Nonetheless, let me say that it has gone better than my first year teaching and better than when I had to take over another teacher's classes in the middle of the year (2006). Is it me? I'm not sure. Could also be the small class size. It doesn't seem like attendance is a high priority for these kids. I just keep remembering that I've been through a lot worse than this. It's proof to me that I can make it.
They've asked me a million times why I came to teach here, and I get a chance to tell them about my passion for compassion, for working with Latinos, and for teaching. They're curious about my background, my experience, my life. It's the first time I haven't had anything to hide from my students (even if before all I had to hide was my age and lack of experience).
I'm trying to remember as I battle through these days that I'm an ambassador for Christ, Profesora Murray on a Mission. I go with His strength and His purposes, to love every person with a supernatural capacity for mercy and grace. I'm pretty sure some of my students don't see that yet! But I know that within a month things will calm down some.

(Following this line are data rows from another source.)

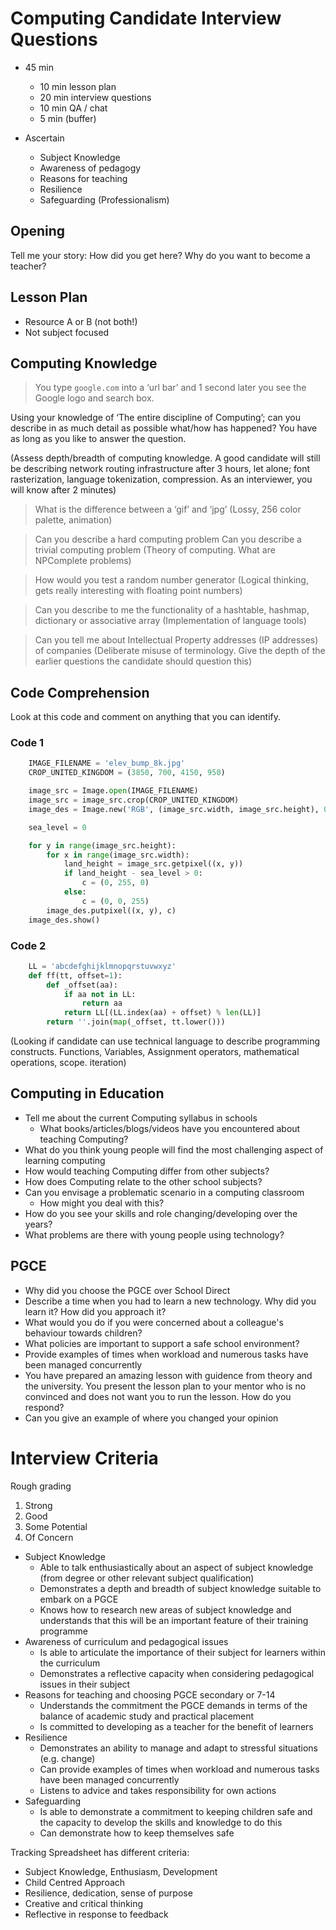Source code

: Computing Candidate Interview Questions
=======================================

* 45 min
    * 10 min lesson plan
    * 20 min interview questions
    * 10 min QA / chat
    *  5 min (buffer)

* Ascertain
    * Subject Knowledge
    * Awareness of pedagogy
    * Reasons for teaching
    * Resilience
    * Safeguarding (Professionalism)


Opening
-------

Tell me your story:
  How did you get here?
  Why do you want to become a teacher?


Lesson Plan
-----------

* Resource A or B (not both!)
* Not subject focused


Computing Knowledge
-------------------

> You type `google.com` into a ‘url bar’ and 1 second later you see the Google logo and search box.

Using your knowledge of ‘The entire discipline of Computing’; can you describe in as much detail as possible what/how has happened? You have as long as you like to answer the question.

(Assess depth/breadth of computing knowledge. A good candidate will still be describing network routing infrastructure after 3 hours, let alone; font rasterization, language tokenization, compression. As an interviewer, you will know after 2 minutes)

> What is the difference between a ‘gif’ and ‘jpg’
(Lossy, 256 color palette, animation)

> Can you describe a hard computing problem
> Can you describe a trivial computing problem
(Theory of computing. What are NPComplete problems)

> How would you test a random number generator
(Logical thinking, gets really interesting with floating point numbers)

> Can you describe to me the functionality of a hashtable, hashmap, dictionary or associative array
(Implementation of language tools)

> Can you tell me about Intellectual Property addresses (IP addresses) of companies
(Deliberate misuse of terminology. Give the depth of the earlier questions the candidate should question this)

Code Comprehension
------------------

Look at this code and comment on anything that you can identify.

### Code 1

```python
    IMAGE_FILENAME = 'elev_bump_8k.jpg'
    CROP_UNITED_KINGDOM = (3850, 700, 4150, 950)

    image_src = Image.open(IMAGE_FILENAME)
    image_src = image_src.crop(CROP_UNITED_KINGDOM)
    image_des = Image.new('RGB', (image_src.width, image_src.height), 0x000000)

    sea_level = 0

    for y in range(image_src.height):
        for x in range(image_src.width):
            land_height = image_src.getpixel((x, y))
            if land_height - sea_level > 0:
                c = (0, 255, 0)
            else:
                c = (0, 0, 255)
        image_des.putpixel((x, y), c)
    image_des.show()
```

### Code 2

```python
    LL = 'abcdefghijklmnopqrstuvwxyz'
    def ff(tt, offset=1):
        def _offset(aa):
            if aa not in LL:
                return aa
            return LL[(LL.index(aa) + offset) % len(LL)]
        return ''.join(map(_offset, tt.lower()))
```

(Looking if candidate can use technical language to describe programming constructs. Functions, Variables, Assignment operators, mathematical operations, scope. iteration)

Computing in Education
----------------------
* Tell me about the current Computing syllabus in schools
    * What books/articles/blogs/videos have you encountered about teaching Computing?
* What do you think young people will find the most challenging aspect of learning computing
* How would teaching Computing differ from other subjects?
* How does Computing relate to the other school subjects?
* Can you envisage a problematic scenario in a computing classroom
    * How might you deal with this?
* How do you see your skills and role changing/developing over the years?
* What problems are there with young people using technology?

PGCE
----

* Why did you choose the PGCE over School Direct
* Describe a time when you had to learn a new technology. Why did you learn it? How did you approach it?
* What would you do if you were concerned about a colleague's behaviour towards children?
* What policies are important to support a safe school environment?
* Provide examples of times when workload and numerous tasks have been managed concurrently
* You have prepared an amazing lesson with guidence from theory and the university. You present the lesson plan to your mentor who is no convinced and does not want you to run the lesson. How do you respond?
* Can you give an example of where you changed your opinion

Interview Criteria
==================

Rough grading
1. Strong
2. Good
3. Some Potential
4. Of Concern

* Subject Knowledge
    * Able to talk enthusiastically about an aspect of subject knowledge (from degree or other relevant subject qualification)
    * Demonstrates a depth and breadth of subject knowledge suitable to embark on a PGCE
    * Knows how to research new areas of subject knowledge and understands that this will be an important feature of their training programme
* Awareness of curriculum and pedagogical issues
    * Is able to articulate the importance of their subject for learners within the curriculum
    * Demonstrates a reflective capacity when considering pedagogical issues in their subject
* Reasons for teaching and choosing PGCE secondary or 7-14
    * Understands the commitment the PGCE demands in terms of the balance of academic study and practical placement
    * Is committed to developing as a teacher for the benefit of learners
* Resilience
    * Demonstrates an ability to manage and adapt to stressful situations (e.g. change)
    * Can provide examples of times when workload and numerous tasks have been managed concurrently
    * Listens to advice and takes responsibility for own actions
* Safeguarding
    * Is able to demonstrate a commitment to keeping children safe and the capacity to develop the skills and knowledge to do this
    * Can demonstrate how to keep themselves safe

Tracking Spreadsheet has different criteria:
* Subject Knowledge, Enthusiasm, Development
* Child Centred Approach
* Resilience, dedication, sense of purpose
* Creative and critical thinking
* Reflective in response to feedback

On a positive note, I want to report that the ESL teacher (from Spain) and all of the Hispanic students assumed that I was a native Spanish speaker after talking with me! The students in particular just kept asking more questions to try to figure out why in the world I speak fluently. Where are you from? Yeah, but, where were you born? Yeah, but, where are your parents from? What?! You're American?As you can imagine, I'm floored. Way to make my day. I've been working on learning Spanish for half of my life, and I'm so happy to know that it's showing.